----- Records to process

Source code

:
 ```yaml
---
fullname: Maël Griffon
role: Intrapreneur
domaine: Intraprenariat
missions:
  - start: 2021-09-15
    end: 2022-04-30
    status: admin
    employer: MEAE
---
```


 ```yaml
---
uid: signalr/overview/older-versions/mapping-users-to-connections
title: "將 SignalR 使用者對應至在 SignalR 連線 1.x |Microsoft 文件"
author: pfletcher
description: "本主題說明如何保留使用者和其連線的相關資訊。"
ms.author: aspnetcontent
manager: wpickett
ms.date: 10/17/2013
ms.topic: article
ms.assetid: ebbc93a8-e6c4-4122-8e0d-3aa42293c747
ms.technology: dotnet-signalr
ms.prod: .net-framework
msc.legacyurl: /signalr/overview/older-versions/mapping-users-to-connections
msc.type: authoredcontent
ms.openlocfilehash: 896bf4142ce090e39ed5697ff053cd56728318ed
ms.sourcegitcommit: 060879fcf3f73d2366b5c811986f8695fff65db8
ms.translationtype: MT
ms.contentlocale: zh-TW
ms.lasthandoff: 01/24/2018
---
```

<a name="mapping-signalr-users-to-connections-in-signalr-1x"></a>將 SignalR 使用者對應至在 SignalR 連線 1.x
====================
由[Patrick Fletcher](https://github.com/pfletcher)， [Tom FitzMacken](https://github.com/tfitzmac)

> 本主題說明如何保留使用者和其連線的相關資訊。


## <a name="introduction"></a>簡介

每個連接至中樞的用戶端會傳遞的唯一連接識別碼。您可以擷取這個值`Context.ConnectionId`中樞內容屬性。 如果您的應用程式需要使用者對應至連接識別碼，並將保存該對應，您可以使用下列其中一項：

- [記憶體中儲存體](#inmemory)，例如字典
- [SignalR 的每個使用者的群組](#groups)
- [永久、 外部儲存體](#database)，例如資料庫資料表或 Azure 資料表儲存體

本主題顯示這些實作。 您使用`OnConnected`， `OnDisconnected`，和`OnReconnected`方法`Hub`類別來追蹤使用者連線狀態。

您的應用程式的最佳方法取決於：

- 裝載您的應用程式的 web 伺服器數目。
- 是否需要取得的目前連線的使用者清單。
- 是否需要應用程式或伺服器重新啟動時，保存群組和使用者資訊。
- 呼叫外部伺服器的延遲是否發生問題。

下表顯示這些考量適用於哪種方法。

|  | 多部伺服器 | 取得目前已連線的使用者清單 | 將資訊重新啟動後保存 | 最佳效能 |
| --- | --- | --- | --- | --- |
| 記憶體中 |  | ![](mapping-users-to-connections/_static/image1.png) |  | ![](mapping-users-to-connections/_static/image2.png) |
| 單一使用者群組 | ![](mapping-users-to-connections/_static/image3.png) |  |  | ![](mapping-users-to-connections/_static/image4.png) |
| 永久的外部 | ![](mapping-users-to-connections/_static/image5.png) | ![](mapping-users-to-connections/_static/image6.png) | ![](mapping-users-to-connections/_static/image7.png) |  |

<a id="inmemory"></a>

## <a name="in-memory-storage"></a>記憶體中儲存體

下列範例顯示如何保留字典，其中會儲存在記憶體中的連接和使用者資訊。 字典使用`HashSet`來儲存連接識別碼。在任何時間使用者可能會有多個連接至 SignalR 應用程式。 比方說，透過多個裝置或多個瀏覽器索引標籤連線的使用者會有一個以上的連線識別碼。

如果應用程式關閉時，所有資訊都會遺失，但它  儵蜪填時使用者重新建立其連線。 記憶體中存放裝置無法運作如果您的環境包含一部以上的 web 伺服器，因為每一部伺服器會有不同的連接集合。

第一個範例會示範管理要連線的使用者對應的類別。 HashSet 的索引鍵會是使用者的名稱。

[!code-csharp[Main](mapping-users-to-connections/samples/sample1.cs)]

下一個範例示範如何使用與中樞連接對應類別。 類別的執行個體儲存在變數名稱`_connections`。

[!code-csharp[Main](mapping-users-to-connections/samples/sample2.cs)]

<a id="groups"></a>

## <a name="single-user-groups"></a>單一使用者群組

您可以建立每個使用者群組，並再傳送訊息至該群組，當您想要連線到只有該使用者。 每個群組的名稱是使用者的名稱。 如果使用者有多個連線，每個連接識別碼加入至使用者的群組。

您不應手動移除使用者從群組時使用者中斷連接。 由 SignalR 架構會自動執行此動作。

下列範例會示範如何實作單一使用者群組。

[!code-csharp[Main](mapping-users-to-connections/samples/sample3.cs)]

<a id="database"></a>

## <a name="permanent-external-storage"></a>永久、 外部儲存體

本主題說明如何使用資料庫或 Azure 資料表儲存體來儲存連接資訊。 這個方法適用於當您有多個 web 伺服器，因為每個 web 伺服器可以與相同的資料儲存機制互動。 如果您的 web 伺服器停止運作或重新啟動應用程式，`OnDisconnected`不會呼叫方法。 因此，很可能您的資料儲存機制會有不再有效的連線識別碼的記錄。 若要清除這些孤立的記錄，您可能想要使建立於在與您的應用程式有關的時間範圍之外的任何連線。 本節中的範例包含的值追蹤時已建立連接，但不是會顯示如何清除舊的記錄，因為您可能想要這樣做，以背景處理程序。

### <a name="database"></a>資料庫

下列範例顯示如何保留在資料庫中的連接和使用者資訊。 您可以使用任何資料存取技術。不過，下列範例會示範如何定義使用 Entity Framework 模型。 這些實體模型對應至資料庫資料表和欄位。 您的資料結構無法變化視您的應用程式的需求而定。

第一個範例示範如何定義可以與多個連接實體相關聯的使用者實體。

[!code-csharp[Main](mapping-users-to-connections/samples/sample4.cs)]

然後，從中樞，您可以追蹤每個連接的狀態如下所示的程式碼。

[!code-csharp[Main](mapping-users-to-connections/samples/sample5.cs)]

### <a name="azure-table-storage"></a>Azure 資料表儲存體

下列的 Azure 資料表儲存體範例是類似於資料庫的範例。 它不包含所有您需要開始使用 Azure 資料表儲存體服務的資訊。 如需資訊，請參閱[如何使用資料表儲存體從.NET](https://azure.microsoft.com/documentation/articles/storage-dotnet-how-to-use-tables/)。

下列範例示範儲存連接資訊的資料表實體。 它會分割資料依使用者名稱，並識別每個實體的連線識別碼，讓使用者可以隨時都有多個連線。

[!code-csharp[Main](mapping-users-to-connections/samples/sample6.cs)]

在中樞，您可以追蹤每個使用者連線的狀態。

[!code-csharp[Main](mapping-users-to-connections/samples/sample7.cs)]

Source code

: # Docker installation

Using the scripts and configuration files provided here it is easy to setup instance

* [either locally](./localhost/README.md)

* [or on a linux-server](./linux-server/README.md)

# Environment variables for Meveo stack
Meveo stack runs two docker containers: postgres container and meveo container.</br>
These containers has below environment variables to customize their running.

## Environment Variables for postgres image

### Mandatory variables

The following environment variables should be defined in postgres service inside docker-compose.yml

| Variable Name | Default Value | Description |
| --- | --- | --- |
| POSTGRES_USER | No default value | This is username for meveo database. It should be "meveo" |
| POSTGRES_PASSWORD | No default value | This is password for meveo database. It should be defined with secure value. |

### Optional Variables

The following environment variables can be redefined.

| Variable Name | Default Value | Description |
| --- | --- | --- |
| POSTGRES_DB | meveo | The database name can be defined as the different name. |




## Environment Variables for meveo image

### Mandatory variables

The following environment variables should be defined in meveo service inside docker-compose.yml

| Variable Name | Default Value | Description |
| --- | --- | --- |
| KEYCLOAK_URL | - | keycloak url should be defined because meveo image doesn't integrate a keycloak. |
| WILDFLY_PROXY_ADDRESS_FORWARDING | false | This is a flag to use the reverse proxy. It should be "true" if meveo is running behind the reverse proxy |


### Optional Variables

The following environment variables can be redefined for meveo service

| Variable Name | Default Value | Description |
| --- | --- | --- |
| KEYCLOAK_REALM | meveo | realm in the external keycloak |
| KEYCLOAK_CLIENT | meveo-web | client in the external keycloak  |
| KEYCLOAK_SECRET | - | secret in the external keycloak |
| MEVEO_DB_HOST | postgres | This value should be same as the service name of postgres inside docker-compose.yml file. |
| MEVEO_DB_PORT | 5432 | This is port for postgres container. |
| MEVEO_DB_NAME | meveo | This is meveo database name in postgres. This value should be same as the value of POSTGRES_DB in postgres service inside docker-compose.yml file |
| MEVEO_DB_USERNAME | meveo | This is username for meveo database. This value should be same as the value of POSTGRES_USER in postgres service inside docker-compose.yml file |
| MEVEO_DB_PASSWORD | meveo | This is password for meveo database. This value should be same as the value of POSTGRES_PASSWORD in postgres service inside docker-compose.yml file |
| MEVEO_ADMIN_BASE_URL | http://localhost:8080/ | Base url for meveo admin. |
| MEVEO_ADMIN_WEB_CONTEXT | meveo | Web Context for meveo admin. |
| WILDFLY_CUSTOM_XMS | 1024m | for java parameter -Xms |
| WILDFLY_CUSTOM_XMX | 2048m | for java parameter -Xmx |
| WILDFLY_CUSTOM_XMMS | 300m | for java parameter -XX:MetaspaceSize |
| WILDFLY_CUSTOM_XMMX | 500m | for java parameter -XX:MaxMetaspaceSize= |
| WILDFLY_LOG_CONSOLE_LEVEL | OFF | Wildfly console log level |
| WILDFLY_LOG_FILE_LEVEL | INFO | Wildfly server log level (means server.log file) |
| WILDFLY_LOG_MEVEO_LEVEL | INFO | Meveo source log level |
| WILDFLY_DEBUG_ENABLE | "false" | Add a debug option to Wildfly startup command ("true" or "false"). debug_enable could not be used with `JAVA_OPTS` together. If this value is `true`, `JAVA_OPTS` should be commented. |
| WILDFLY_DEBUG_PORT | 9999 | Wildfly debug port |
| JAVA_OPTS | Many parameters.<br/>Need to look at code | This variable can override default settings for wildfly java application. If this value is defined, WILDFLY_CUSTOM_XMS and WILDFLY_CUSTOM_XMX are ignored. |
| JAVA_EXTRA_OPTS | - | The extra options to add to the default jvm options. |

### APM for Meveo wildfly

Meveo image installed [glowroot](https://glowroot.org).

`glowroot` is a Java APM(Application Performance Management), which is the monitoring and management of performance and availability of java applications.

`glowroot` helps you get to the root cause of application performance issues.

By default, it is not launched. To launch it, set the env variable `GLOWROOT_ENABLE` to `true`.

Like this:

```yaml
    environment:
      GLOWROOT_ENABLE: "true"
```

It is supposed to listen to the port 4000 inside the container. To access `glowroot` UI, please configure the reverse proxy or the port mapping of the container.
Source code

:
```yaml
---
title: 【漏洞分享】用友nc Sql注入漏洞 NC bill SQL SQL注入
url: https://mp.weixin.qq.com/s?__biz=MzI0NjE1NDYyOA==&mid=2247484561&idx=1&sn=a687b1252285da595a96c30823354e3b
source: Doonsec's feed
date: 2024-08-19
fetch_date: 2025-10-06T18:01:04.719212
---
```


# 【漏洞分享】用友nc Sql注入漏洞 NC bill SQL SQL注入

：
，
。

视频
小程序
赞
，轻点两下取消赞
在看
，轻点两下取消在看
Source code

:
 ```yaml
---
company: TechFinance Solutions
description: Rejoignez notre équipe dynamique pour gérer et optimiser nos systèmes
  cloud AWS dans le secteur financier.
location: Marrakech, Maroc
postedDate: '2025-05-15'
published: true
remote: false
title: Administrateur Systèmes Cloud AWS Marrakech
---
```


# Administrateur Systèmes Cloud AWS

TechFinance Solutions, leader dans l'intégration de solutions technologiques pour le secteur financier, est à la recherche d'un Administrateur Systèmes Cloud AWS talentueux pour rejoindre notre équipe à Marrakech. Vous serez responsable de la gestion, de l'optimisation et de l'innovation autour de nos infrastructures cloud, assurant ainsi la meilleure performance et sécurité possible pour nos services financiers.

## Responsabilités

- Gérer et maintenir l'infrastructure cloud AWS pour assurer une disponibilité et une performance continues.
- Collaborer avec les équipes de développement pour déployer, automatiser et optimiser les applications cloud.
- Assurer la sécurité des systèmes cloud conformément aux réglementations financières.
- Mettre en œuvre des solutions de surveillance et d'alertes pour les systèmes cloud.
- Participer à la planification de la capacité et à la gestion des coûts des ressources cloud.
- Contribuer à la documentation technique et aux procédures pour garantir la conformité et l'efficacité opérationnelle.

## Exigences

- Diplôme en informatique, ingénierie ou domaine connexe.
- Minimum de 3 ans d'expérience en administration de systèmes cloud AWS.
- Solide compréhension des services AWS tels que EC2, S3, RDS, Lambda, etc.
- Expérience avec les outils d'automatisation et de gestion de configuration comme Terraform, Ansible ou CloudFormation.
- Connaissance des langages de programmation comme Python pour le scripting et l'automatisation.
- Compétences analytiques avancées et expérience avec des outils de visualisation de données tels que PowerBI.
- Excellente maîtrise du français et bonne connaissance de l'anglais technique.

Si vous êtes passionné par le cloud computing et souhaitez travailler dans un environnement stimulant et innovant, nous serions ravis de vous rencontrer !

----------

- **Aim of the task**
Copy every line from the material in which the word "proxy" can be found.

- **Answer to the problem**
| WILDFLY_PROXY_ADDRESS_FORWARDING | false | This is a flag to use the reverse proxy. It should be "true" if meveo is running behind the reverse proxy |
It is supposed to listen to the port 4000 inside the container. To access `glowroot` UI, please configure the reverse proxy or the port mapping of the container.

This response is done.